(Stored data)
------------------------------
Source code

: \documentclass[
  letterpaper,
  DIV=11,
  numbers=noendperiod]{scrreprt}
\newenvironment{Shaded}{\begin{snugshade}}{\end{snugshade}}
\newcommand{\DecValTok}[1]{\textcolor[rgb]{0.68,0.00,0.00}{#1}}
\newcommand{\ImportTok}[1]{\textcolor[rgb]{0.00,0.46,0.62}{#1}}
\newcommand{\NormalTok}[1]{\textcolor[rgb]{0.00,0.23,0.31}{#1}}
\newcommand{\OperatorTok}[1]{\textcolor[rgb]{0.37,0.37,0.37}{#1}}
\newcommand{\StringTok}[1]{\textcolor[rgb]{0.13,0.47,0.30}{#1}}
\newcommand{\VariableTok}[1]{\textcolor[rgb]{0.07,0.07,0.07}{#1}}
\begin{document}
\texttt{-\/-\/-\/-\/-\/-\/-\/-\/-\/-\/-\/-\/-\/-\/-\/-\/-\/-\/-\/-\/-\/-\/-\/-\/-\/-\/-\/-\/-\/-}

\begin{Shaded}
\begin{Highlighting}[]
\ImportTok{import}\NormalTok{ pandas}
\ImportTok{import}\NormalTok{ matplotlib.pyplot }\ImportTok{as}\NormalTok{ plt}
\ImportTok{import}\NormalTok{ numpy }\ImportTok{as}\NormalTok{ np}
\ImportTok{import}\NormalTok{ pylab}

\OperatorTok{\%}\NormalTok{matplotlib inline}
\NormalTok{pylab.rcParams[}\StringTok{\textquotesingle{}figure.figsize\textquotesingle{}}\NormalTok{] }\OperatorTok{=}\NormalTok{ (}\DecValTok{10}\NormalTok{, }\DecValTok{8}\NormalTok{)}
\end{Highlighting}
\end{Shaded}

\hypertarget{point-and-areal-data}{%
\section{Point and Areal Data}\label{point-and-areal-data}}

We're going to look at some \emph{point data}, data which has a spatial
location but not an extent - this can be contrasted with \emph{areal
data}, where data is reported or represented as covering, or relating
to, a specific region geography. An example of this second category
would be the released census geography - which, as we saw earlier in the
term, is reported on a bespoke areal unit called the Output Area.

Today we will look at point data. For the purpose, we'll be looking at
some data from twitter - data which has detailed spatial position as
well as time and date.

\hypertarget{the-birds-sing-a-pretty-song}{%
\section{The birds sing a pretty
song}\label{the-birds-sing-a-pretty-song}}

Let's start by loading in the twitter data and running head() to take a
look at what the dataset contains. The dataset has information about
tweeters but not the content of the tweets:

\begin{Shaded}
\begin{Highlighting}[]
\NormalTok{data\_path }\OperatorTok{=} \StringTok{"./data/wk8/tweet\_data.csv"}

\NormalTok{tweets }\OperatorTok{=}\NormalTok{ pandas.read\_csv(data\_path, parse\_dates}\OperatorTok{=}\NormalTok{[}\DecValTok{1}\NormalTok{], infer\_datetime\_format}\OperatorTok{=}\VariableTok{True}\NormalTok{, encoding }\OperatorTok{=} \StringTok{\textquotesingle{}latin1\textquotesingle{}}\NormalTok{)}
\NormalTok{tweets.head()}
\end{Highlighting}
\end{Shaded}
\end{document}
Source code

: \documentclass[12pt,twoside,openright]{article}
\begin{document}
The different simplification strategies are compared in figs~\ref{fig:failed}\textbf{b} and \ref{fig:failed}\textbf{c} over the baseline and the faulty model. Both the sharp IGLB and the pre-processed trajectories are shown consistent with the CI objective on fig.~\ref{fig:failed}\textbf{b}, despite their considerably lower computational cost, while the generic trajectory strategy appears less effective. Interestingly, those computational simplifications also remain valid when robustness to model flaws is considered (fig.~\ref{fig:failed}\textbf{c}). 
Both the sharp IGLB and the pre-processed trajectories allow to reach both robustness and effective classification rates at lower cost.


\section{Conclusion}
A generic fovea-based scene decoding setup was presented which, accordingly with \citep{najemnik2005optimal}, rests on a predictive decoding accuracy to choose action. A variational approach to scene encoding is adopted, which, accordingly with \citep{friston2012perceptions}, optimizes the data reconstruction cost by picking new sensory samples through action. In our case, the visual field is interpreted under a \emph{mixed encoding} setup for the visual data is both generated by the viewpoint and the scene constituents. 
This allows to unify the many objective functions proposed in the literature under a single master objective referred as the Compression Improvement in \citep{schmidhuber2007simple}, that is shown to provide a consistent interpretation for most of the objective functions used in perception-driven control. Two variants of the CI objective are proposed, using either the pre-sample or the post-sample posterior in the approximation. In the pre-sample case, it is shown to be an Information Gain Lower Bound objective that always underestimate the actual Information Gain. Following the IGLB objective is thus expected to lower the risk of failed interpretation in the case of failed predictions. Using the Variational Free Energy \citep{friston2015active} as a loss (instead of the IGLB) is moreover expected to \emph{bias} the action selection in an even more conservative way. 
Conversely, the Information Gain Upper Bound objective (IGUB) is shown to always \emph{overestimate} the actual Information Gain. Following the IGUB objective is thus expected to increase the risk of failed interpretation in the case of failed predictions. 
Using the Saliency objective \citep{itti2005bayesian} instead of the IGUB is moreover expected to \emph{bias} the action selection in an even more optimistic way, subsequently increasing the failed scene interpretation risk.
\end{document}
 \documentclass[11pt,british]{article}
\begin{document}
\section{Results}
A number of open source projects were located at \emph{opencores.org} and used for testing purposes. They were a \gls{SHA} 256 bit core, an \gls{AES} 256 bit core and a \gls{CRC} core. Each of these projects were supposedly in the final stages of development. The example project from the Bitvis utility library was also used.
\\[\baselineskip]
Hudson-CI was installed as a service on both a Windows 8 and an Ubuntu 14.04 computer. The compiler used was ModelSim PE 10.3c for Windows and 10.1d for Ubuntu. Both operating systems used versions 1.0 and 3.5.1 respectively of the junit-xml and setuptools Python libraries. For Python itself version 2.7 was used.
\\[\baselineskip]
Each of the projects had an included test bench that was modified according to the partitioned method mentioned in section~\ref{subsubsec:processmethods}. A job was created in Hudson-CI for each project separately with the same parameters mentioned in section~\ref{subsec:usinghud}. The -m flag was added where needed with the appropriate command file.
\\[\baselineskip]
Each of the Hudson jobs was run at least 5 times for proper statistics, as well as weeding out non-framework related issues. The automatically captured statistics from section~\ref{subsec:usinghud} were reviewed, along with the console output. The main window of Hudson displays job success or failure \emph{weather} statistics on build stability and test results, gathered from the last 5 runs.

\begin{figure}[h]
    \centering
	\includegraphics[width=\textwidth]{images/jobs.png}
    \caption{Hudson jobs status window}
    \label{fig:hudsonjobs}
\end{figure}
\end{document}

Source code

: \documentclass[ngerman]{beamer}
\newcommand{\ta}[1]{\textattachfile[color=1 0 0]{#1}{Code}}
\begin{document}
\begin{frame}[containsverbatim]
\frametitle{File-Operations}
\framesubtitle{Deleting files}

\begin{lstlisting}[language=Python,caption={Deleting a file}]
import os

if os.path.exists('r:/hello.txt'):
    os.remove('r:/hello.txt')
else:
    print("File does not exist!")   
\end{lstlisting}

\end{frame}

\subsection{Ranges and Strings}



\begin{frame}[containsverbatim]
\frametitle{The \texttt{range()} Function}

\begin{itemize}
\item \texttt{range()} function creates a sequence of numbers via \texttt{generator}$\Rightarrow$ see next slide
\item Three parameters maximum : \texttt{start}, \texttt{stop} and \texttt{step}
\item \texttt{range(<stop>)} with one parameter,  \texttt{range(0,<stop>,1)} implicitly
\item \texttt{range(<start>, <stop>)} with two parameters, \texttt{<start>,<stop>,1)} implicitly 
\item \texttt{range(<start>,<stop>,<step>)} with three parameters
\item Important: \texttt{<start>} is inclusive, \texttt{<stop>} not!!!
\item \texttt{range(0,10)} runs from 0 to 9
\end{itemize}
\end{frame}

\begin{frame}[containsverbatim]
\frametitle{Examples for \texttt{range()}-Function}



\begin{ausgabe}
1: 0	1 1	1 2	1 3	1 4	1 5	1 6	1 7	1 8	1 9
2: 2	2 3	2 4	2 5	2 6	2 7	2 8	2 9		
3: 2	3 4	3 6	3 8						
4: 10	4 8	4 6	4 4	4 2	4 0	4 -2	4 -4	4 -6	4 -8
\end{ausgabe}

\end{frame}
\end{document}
------------------------------
▶ **WORK TO COMPLETE**
The lines above that hold the word "ImportTok" should be found and copied out.

▶ **RESULT OF THE EXERCISE**
\newcommand{\ImportTok}[1]{\textcolor[rgb]{0.00,0.46,0.62}{#1}}
\ImportTok{import}\NormalTok{ pandas}
\ImportTok{import}\NormalTok{ matplotlib.pyplot }\ImportTok{as}\NormalTok{ plt}
\ImportTok{import}\NormalTok{ numpy }\ImportTok{as}\NormalTok{ np}
\ImportTok{import}\NormalTok{ pylab}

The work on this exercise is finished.